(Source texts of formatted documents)
-------------------------
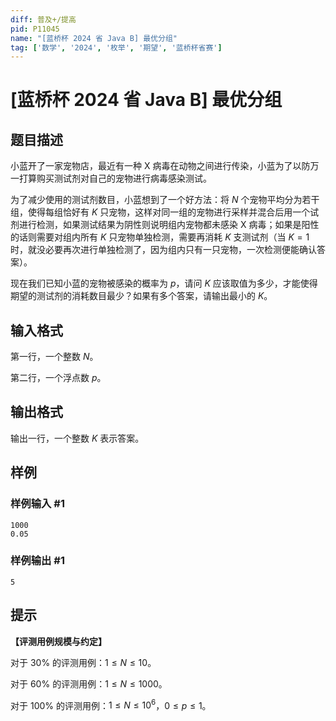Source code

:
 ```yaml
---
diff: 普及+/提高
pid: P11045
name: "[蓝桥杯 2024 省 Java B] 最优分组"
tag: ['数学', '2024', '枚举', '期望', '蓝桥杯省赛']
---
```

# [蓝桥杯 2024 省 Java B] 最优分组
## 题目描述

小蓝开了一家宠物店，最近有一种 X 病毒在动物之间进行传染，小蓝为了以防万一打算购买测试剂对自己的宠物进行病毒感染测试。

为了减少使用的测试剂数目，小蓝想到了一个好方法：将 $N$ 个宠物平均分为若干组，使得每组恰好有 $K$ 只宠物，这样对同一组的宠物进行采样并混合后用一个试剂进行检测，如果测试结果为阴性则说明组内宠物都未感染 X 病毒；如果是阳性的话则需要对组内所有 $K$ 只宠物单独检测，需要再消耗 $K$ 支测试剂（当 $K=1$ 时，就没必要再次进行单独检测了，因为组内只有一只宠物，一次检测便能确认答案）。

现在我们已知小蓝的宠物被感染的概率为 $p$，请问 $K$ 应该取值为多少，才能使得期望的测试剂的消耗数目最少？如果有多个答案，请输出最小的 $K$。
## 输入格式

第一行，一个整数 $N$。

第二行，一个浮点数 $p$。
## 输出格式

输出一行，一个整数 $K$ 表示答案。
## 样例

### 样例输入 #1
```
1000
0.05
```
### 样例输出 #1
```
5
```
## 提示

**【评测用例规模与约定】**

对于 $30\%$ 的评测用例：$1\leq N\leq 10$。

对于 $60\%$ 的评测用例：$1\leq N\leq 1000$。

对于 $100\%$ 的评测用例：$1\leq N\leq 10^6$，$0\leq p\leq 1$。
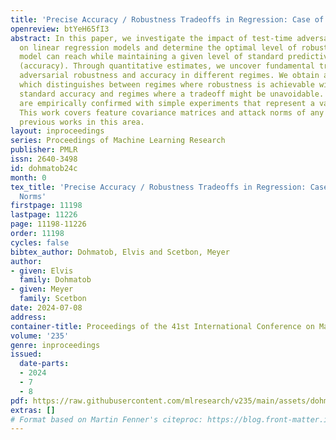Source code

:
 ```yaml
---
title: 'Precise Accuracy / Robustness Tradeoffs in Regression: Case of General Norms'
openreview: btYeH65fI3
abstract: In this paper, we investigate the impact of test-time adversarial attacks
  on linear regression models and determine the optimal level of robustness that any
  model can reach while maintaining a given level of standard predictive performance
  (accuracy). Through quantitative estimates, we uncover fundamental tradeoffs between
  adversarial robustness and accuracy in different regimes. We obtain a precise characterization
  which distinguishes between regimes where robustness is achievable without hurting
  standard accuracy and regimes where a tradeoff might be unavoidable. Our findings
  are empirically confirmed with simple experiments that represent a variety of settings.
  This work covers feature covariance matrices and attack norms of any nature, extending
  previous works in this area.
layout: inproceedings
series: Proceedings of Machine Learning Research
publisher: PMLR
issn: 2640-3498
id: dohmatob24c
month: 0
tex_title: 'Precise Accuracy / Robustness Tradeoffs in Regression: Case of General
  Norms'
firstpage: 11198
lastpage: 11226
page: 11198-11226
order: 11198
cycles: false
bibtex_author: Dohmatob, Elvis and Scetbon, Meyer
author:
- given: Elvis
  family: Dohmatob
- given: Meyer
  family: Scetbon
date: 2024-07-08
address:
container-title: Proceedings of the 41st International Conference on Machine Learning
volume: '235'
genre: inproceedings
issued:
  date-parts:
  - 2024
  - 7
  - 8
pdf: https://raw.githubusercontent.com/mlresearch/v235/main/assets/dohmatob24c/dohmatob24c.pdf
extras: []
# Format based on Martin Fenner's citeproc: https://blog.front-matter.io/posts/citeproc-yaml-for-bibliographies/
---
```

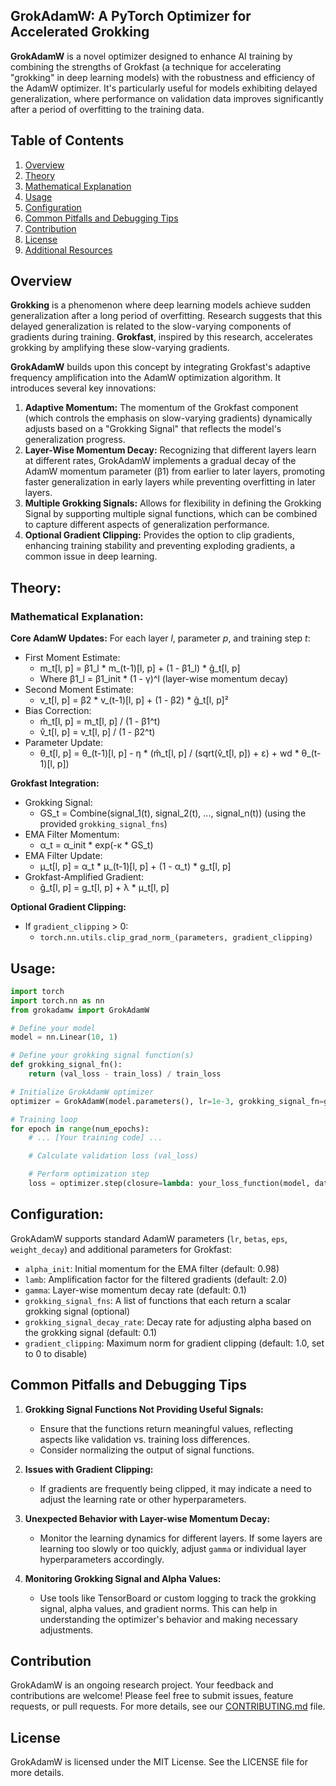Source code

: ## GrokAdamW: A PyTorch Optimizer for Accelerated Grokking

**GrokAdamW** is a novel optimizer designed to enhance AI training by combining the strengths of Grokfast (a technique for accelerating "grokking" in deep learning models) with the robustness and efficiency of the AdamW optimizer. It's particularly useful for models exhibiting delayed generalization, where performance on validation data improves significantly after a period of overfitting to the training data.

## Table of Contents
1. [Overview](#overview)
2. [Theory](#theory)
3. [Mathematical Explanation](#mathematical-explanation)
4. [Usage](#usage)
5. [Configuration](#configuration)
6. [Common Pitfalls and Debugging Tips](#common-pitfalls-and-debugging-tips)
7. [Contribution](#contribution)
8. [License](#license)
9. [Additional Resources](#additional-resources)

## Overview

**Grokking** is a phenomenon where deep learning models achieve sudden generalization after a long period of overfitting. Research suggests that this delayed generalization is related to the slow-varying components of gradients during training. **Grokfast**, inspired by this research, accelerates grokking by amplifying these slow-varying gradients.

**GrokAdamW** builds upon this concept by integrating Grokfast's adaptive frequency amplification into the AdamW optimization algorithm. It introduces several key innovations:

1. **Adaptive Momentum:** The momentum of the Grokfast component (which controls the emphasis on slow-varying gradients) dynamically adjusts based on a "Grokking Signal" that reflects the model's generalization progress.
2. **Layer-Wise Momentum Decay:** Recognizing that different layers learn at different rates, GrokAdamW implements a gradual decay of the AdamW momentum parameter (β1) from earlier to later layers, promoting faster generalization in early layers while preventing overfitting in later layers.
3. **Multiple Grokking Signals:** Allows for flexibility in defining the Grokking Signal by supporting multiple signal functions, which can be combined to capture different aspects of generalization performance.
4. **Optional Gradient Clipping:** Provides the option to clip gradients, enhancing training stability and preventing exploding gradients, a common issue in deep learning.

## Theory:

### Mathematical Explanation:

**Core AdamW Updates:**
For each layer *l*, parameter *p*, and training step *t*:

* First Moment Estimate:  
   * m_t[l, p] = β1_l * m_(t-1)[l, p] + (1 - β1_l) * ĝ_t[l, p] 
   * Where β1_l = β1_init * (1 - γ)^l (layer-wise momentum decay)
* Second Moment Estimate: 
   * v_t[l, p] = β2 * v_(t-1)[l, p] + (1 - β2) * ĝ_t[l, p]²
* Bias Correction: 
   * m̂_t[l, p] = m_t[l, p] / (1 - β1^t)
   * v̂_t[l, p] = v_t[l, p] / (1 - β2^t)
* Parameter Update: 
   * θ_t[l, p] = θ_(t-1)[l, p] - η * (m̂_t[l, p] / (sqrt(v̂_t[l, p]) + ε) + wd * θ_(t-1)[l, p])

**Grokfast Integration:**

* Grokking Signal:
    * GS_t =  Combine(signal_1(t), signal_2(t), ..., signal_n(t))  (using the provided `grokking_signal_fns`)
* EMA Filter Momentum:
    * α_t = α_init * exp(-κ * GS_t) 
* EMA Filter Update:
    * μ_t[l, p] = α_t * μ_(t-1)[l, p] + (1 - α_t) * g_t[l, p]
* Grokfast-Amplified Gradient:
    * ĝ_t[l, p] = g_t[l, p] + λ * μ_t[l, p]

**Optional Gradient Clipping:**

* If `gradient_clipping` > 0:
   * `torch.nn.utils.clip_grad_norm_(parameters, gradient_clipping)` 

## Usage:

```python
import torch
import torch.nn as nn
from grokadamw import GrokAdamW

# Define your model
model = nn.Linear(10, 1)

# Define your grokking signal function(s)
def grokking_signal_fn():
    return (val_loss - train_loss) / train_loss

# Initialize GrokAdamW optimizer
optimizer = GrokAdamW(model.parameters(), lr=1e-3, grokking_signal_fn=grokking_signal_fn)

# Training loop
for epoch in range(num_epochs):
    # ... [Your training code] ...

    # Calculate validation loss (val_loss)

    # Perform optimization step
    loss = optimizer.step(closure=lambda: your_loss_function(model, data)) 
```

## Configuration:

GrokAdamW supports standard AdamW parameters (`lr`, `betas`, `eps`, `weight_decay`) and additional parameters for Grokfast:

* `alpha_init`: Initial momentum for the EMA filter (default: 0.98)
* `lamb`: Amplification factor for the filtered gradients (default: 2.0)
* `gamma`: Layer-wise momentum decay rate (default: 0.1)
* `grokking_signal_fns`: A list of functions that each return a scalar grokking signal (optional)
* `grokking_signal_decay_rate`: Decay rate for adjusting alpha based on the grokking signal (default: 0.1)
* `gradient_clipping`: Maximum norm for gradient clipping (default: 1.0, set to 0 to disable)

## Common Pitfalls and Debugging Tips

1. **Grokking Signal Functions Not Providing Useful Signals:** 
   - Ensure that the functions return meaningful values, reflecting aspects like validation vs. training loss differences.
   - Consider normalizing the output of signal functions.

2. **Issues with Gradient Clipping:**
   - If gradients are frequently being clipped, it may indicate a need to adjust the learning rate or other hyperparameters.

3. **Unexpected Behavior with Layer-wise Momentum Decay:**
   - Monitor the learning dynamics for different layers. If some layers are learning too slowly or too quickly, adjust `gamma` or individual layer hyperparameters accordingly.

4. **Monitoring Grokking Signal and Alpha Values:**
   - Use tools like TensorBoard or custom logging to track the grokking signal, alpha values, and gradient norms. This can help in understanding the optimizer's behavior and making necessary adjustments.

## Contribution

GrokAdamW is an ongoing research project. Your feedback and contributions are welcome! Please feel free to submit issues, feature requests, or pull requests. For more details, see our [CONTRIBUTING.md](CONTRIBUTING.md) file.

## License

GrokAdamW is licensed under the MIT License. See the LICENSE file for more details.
-------------------------
-- YOUR INSTRUCTIONS --
Lines holding the word "step" in the entries above are the ones to pull out. Copy them all.

-- THE COMPLETED TASK --
For each layer *l*, parameter *p*, and training step *t*:
    # Perform optimization step
    loss = optimizer.step(closure=lambda: your_loss_function(model, data)) 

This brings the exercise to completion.